ヴィクトリアと幼女
ーーやられた。
転移魔法によって遠方に飛ばされたヴィクトリアは、苛立ちのあまり大鎌を思い切り振り下ろし、大地を砕いた。
八つ当たりである。
(不覚。あの女を相手に油断などするべきではなかったのに)
ぐっと大鎌の柄を握る手に力が込もる。
どこまで飛ばされたのか分からないが、どこかの森か。
彼女は大鎌を振り上げ、肩に担ぐ。
(いや、悔いている場合ではない。何としてでもリングスに戻らなければ……)
とはいえ、ここが何処かは分からない。
彼女はその系統の魔法が不得意だ。
というか使う事が出来ない。
だが、ここでこうしていても始まらないだろう。
彼女は何か手がかりはないか、森の中の散策を始めた。
すると、その時だ。
「きゃああああ」という悲鳴を聞いたのは。
「なんだ?」とヴィクトリアは首を傾げる。
続けて「やだ、来ないで」という声も聞こえてきた。悲鳴を上げたひとのものだろうか。
察するにその悲鳴を上げた人物が何らかの危機的状況の中にあるのは間違いだろう。
ヴィクトリアは担いだ大鎌の重量感など微塵も感じさせないような軽やかな跳躍で、悲鳴の方に走った。
別に善心故のものではない。ただ、ここが何処か知るのには丁度いい。
彼女は木を縫うように走り、悲鳴の元まで駆け付ける。
と、そこには幼い女の子が野盗らしき蛮族に追い詰められていた。
木の枝の一つに飛び乗り、その光景を俯瞰する。
(……あれは。"悠久種"のエルフか。どうしてこんなところに)
悠久種というのは、寿命という概念のない生物のこと。基本的にSランクの魔物扱いで封印指定にもなる悠久種ではあるけれど、エルフだけは別で、封印指定はされない。
ちなみにドラゴンもこれに該当する。
(どうする。
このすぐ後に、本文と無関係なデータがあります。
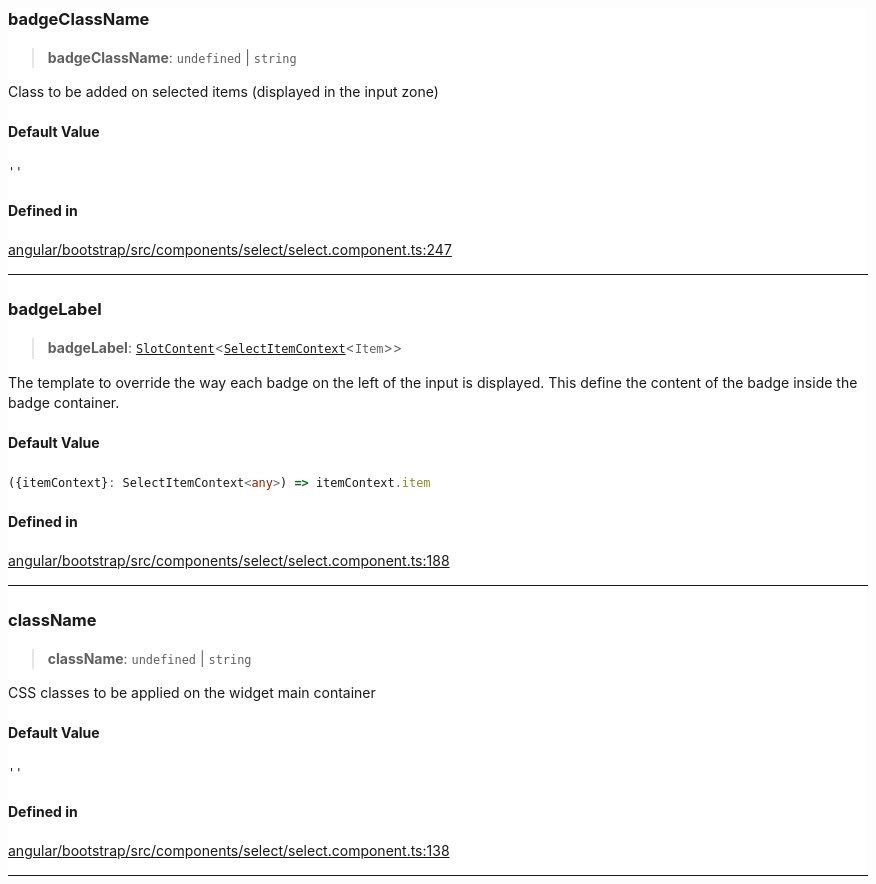 ### badgeClassName

> **badgeClassName**: `undefined` \| `string`

Class to be added on selected items (displayed in the input zone)

#### Default Value

`''`

#### Defined in

[angular/bootstrap/src/components/select/select.component.ts:247](https://github.com/AmadeusITGroup/AgnosUI/blob/de19c38d1332828cf5b2571b02b2f88a552a2cd4/angular/bootstrap/src/components/select/select.component.ts#L247)

***

### badgeLabel

> **badgeLabel**: [`SlotContent`](../type-aliases/SlotContent.md)\<[`SelectItemContext`](../interfaces/SelectItemContext.md)\<`Item`\>\>

The template to override the way each badge on the left of the input is displayed.
This define the content of the badge inside the badge container.

#### Default Value

```ts
({itemContext}: SelectItemContext<any>) => itemContext.item
```

#### Defined in

[angular/bootstrap/src/components/select/select.component.ts:188](https://github.com/AmadeusITGroup/AgnosUI/blob/de19c38d1332828cf5b2571b02b2f88a552a2cd4/angular/bootstrap/src/components/select/select.component.ts#L188)

***

### className

> **className**: `undefined` \| `string`

CSS classes to be applied on the widget main container

#### Default Value

`''`

#### Defined in

[angular/bootstrap/src/components/select/select.component.ts:138](https://github.com/AmadeusITGroup/AgnosUI/blob/de19c38d1332828cf5b2571b02b2f88a552a2cd4/angular/bootstrap/src/components/select/select.component.ts#L138)

***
助けるのは簡単だけど、Sランクの魔物に関わるのは……)
エルフの子供は、びくびくと怯えていた。
その姿を見たヴィクトリアは思わず大鎌に力を込めた。
(いや、エルフなら助けるべきか)
そう決断し、木から飛び降りたヴィクトリアは、そのままの勢いに任せて一気に大鎌を振り下ろした。
一閃。
野盗の何人かは悲鳴を上げることもなく崩れてその場に倒れた。
「何だ、こいつぁ!?」
「この化け物の召喚魔法か何かか!」
「おい、クソ!」
野盗の集団がざわめいた。
すたっと血を纏った大鎌を肩に担ぎ、金髪を踊らせるように着地したヴィクトリアは、その背に子供を隠すように野盗の前に立ち塞がった。
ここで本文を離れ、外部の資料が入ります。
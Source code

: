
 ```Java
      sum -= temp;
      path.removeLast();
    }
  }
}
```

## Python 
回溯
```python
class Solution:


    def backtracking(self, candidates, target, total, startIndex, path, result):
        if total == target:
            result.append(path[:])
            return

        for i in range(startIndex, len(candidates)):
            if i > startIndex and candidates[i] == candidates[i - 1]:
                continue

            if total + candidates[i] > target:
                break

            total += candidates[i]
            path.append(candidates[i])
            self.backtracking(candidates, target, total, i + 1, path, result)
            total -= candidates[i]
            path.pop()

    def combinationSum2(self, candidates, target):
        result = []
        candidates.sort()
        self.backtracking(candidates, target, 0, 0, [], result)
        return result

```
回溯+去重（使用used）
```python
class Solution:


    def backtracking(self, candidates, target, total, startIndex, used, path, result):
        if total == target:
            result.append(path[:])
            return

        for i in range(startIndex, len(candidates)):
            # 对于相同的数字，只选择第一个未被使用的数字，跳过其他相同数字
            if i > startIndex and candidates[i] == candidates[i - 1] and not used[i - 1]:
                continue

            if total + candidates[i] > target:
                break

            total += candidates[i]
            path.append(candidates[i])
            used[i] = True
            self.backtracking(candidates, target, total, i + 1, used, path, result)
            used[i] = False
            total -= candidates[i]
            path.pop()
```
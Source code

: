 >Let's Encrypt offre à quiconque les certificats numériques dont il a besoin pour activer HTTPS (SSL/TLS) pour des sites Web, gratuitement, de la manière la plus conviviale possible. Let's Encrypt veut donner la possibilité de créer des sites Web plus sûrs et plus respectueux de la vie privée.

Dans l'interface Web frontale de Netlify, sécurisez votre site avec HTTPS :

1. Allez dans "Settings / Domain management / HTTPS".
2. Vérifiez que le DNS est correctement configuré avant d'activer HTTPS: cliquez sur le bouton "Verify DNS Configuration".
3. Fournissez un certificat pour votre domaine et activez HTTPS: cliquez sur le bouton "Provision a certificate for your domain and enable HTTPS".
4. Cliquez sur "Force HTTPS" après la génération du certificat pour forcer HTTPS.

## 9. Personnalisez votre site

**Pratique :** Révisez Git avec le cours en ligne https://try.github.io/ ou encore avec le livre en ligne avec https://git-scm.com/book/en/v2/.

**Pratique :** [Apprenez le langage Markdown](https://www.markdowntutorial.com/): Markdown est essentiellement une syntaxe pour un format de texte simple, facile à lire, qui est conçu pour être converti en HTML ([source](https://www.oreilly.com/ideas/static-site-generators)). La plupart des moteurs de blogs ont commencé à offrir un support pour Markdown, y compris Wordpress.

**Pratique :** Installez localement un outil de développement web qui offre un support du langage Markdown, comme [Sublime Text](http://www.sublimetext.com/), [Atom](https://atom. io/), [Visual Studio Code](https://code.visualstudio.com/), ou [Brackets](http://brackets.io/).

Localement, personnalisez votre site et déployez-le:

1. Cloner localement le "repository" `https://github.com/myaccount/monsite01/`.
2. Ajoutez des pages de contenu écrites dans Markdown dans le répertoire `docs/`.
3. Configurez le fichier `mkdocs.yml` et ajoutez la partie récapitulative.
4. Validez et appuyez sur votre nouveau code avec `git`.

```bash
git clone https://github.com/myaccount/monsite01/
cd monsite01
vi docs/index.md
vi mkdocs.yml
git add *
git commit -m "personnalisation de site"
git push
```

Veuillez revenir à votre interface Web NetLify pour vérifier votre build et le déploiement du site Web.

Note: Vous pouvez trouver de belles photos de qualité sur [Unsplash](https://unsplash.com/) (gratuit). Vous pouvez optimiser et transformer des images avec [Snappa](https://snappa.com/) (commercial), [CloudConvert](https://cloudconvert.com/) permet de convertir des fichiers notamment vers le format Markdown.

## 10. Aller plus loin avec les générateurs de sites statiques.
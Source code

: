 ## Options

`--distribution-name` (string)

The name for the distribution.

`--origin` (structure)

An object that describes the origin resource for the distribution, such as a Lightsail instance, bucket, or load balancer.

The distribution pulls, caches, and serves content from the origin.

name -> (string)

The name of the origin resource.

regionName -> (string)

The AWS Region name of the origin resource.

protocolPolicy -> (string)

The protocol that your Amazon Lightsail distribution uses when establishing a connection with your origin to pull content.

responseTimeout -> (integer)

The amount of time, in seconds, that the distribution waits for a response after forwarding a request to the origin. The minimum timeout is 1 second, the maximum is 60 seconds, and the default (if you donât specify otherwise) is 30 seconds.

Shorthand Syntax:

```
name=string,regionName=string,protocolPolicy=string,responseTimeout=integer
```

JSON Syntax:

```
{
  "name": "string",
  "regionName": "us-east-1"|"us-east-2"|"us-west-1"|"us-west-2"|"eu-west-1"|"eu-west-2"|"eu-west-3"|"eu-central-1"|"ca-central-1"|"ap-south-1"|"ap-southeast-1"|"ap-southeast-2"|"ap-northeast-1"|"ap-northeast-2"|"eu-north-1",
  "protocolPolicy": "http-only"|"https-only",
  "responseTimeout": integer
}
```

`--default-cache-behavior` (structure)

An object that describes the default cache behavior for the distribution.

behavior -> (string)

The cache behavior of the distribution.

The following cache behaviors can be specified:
「下衆共が。この子を売って一攫千金でも目論んでいるのかな?」
血を払い、髪を払って、ヴィクトリアは言う。
「ああ、そうだ! そうだとも! それを売れば俺たちはな、一生遊んで暮らせる程の大金を手に入れることができんだよ!」
「邪魔すんじゃねえよ」
一閃。また大鎌が振るわれた。何人かの野盗が巻き込まれ、肉塊に変わる。
「ならここでお前達の一生とやらを終らせてあげようじゃないか」
エルフの子供はヴィクトリアの背中を見た瞬間、これまで絶望していた世界に、一つの希望を見出したような気がした。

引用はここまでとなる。